Infants and Newborns with Atypical Teratoid Rhabdoid Tumors (ATRT) and Extracranial Malignant Rhabdoid Tumors (eMRT) in the EU-RHAB Registry: A Unique and Challenging Population

Karolina Nemes  1 Pascal D Johann  1   2 Mona Steinbügl  1 Miriam Gruhle  1 Susanne Bens  3 Denis Kachanov  4 Margarita Teleshova  4 Peter Hauser  5 Thorsten Simon  6 Stephan Tippelt  7 Wolfgang Eberl  8 Martin Chada  9 Vicente Santa-Maria Lopez  10 Lorenz Grigull  11 Pablo Hernáiz-Driever  12 Matthias Eyrich  13 Jane Pears  14 Till Milde  15   16   17   18 Harald Reinhard  19 Alfred Leipold  20 Marianne van de Wetering  21 Maria João Gil-da-Costa  22 Georg Ebetsberger-Dachs  23 Kornelius Kerl  24 Andreas Lemmer  25 Heidrun Boztug  26 Rhoikos Furtwängler  27 Uwe Kordes  28 Christian Vokuhl  29 Martin Hasselblatt  30 Brigitte Bison  31 Thomas Kröncke  31 Patrick Melchior  32 Beate Timmermann  33 Joachim Gerss  34 Reiner Siebert  3 Michael C Frühwald  1
Affiliations

Infants and Newborns with Atypical Teratoid Rhabdoid Tumors (ATRT) and Extracranial Malignant Rhabdoid Tumors (eMRT) in the EU-RHAB Registry: A Unique and Challenging Population

Karolina Nemes et al.

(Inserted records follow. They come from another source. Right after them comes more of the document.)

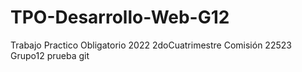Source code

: # TPO-Desarrollo-Web-G12
Trabajo Practico Obligatorio 2022 2doCuatrimestre Comisión 22523 Grupo12
prueba git
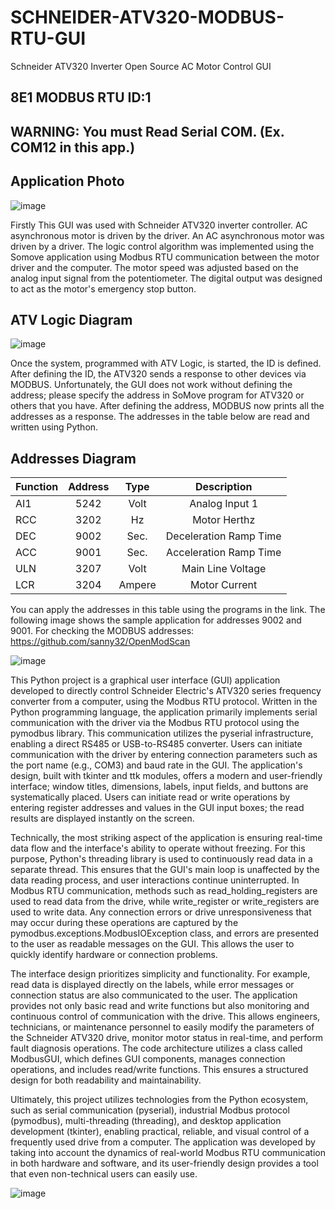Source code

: # SCHNEIDER-ATV320-MODBUS-RTU-GUI
Schneider ATV320 Inverter Open Source AC Motor Control GUI

## 8E1 MODBUS RTU ID:1
## WARNING: You must Read Serial COM. (Ex. COM12 in this app.)


## Application Photo
![image](https://github.com/user-attachments/assets/83716db9-f8e3-40b6-8a78-2f26a25bafb8)

Firstly This GUI was used with Schneider ATV320 inverter controller. AC asynchronous motor is driven by the driver. An AC asynchronous motor was driven by a driver. The logic control algorithm was implemented using the Somove application using Modbus RTU communication between the motor driver and the computer. The motor speed was adjusted based on the analog input signal from the potentiometer. The digital output was designed to act as the motor's emergency stop button. 

## ATV Logic Diagram
![image](https://github.com/user-attachments/assets/4eb3963a-60af-4b7a-92d9-963405e1b7c5)

Once the system, programmed with ATV Logic, is started, the ID is defined. After defining the ID, the ATV320 sends a response to other devices via MODBUS. Unfortunately, the GUI does not work without defining the address; please specify the address in SoMove program for ATV320 or others that you have. After defining the address, MODBUS now prints all the addresses as a response. The addresses in the table below are read and written using Python.

## Addresses Diagram
| Function | Address | Type | Description |
|---------|:--------:|:--------:|:--------:|
| AI1     |5242   | Volt     | Analog Input 1 |
| RCC  | 3202  | Hz  |Motor Herthz  |
| DEC  | 9002  | Sec.  | Deceleration Ramp Time|
| ACC  | 9001  | Sec.  | Acceleration Ramp Time|
| ULN  | 3207  | Volt  | Main Line Voltage |
| LCR | 3204  | Ampere  | Motor Current  |

You can apply the addresses in this table using the programs in the link. The following image shows the sample application for addresses 9002 and 9001. For checking the MODBUS addresses: https://github.com/sanny32/OpenModScan 

![image](https://github.com/user-attachments/assets/122a51c9-fa2b-40e6-a3ef-acb31df6d011)


This Python project is a graphical user interface (GUI) application developed to directly control Schneider Electric's ATV320 series frequency converter from a computer, using the Modbus RTU protocol. Written in the Python programming language, the application primarily implements serial communication with the driver via the Modbus RTU protocol using the pymodbus library. This communication utilizes the pyserial infrastructure, enabling a direct RS485 or USB-to-RS485 converter. Users can initiate communication with the driver by entering connection parameters such as the port name (e.g., COM3) and baud rate in the GUI. The application's design, built with tkinter and ttk modules, offers a modern and user-friendly interface; window titles, dimensions, labels, input fields, and buttons are systematically placed. Users can initiate read or write operations by entering register addresses and values ​​in the GUI input boxes; the read results are displayed instantly on the screen.

Technically, the most striking aspect of the application is ensuring real-time data flow and the interface's ability to operate without freezing. For this purpose, Python's threading library is used to continuously read data in a separate thread. This ensures that the GUI's main loop is unaffected by the data reading process, and user interactions continue uninterrupted. In Modbus RTU communication, methods such as read_holding_registers are used to read data from the drive, while write_register or write_registers are used to write data. Any connection errors or drive unresponsiveness that may occur during these operations are captured by the pymodbus.exceptions.ModbusIOException class, and errors are presented to the user as readable messages on the GUI. This allows the user to quickly identify hardware or connection problems.

The interface design prioritizes simplicity and functionality. For example, read data is displayed directly on the labels, while error messages or connection status are also communicated to the user. The application provides not only basic read and write functions but also monitoring and continuous control of communication with the drive. This allows engineers, technicians, or maintenance personnel to easily modify the parameters of the Schneider ATV320 drive, monitor motor status in real-time, and perform fault diagnosis operations. The code architecture utilizes a class called ModbusGUI, which defines GUI components, manages connection operations, and includes read/write functions. This ensures a structured design for both readability and maintainability.

Ultimately, this project utilizes technologies from the Python ecosystem, such as serial communication (pyserial), industrial Modbus protocol (pymodbus), multi-threading (threading), and desktop application development (tkinter), enabling practical, reliable, and visual control of a frequently used drive from a computer. The application was developed by taking into account the dynamics of real-world Modbus RTU communication in both hardware and software, and its user-friendly design provides a tool that even non-technical users can easily use.

![image](https://github.com/user-attachments/assets/aecc4ff6-186e-47a9-87df-9786e36399dd)


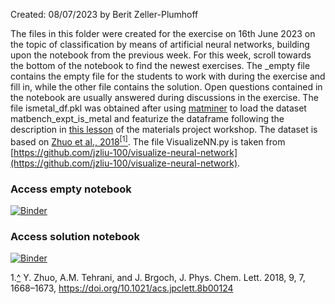 Created: 08/07/2023 by Berit Zeller-Plumhoff

The files in this folder were created for the exercise on 16th June 2023 on the topic of classification by means of artificial neural networks, building upon the notebook from the previous week. For this week, scroll towards the bottom of the notebook to find the newest exercises. 
The _empty file contains the empty file for the students to work with during the exercise and fill in, while the other file contains the solution. Open questions contained in the notebook are usually answered during discussions in the exercise. The file ismetal_df.pkl was obtained after using [matminer](https://hackingmaterials.lbl.gov/matminer/#) to load the dataset matbench_expt_is_metal and featurize the dataframe following the description in [this lesson](https://workshop.materialsproject.org/lessons/08_ml_matminer/matminer-notes/) of the materials project workshop. The dataset is based on [Zhuo et al., 2018](https://pubs.acs.org/doi/pdf/10.1021/acs.jpclett.8b00124)<a name="cite_ref-1"></a>[<sup>[1]</sup>](#cite_note-1). The file VisualizeNN.py is taken from [https://github.com/jzliu-100/visualize-neural-network](https://github.com/jzliu-100/visualize-neural-network).

### Access empty notebook

[![Binder](https://mybinder.org/badge_logo.svg)](https://mybinder.org/v2/gh/beritzellerplumhoff/teaching_ds_2023/HEAD?labpath=jupyter%20notebooks%2F20230616_neural_networks%2F20230616_Classification_ROC_knn_DecTree_RF_SVM_NN_empty.ipynb)

### Access solution notebook

[![Binder](https://mybinder.org/badge_logo.svg)](https://mybinder.org/v2/gh/beritzellerplumhoff/teaching_ds_2023/HEAD?labpath=jupyter%20notebooks%2F20230616_neural_networks%2F20230616_Classification_ROC_knn_DecTree_RF_SVM_NN.ipynb)

<a name="cite_note-1"></a>1.[^](#cite_ref-1) Y. Zhuo, A.M. Tehrani, and J. Brgoch, J. Phys. Chem. Lett. 2018, 9, 7, 1668–1673, https://doi.org/10.1021/acs.jpclett.8b00124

Cancers (Basel). .

Abstract

Introduction: Malignant rhabdoid tumors (MRT) predominantly affect infants and young children. Patients below six months of age represent a particularly therapeutically challenging group. Toxicity to developing organ sites limits intensity of treatment. Information on prognostic factors, genetics, toxicity of treatment and long-term outcomes is sparse. Methods: Clinical, genetic, and treatment data of 100 patients (aged below 6 months at diagnosis) from 13 European countries were analyzed (2005-2020). Tumors and matching blood samples were examined for SMARCB1 mutations using FISH, MLPA and Sanger sequencing. DNA methylation subgroups (ATRT-TYR, ATRT-SHH, and ATRT-MYC) were determined using 450 k / 850 k-profiling. Results: A total of 45 patients presented with ATRT, 29 with extracranial, extrarenal (eMRT) and 9 with renal rhabdoid tumors (RTK). Seventeen patients demonstrated synchronous tumors (SYN). Metastases (M+) were present in 27% (26/97) at diagnosis. A germline mutation (GLM) was detected in 55% (47/86). DNA methylation subgrouping was available in 50% (31 / 62) with ATRT or SYN; for eMRT, methylation-based subgrouping was not performed. The 5-year overall (OS) and event free survival (EFS) rates were 23.5 ± 4.6% and 19 ± 4.1%, respectively. Male sex (11 ± 5% vs. 35.8 ± 7.4%), M+ stage (6.1 ± 5.4% vs. 36.2 ± 7.4%), presence of SYN (7.1 ± 6.9% vs. 26.6 ± 5.3%) and GLM (7.7 ± 4.2% vs. 45.7 ± 8.6%) were significant prognostic factors for 5-year OS. Molecular subgrouping and survival analyses confirm a previously described survival advantage for ATRT-TYR. In an adjusted multivariate model, clinical factors that favorably influence the prognosis were female sex, localized stage, absence of a GLM and maintenance therapy. Conclusions: In this cohort of homogenously treated infants with MRT, significant predictors of outcome were sex, M-stage, GLM and maintenance therapy. We confirm the need to stratify which patient groups benefit from multimodal treatment, and which need novel therapeutic strategies. Biomarker-driven tailored trials may be a key option.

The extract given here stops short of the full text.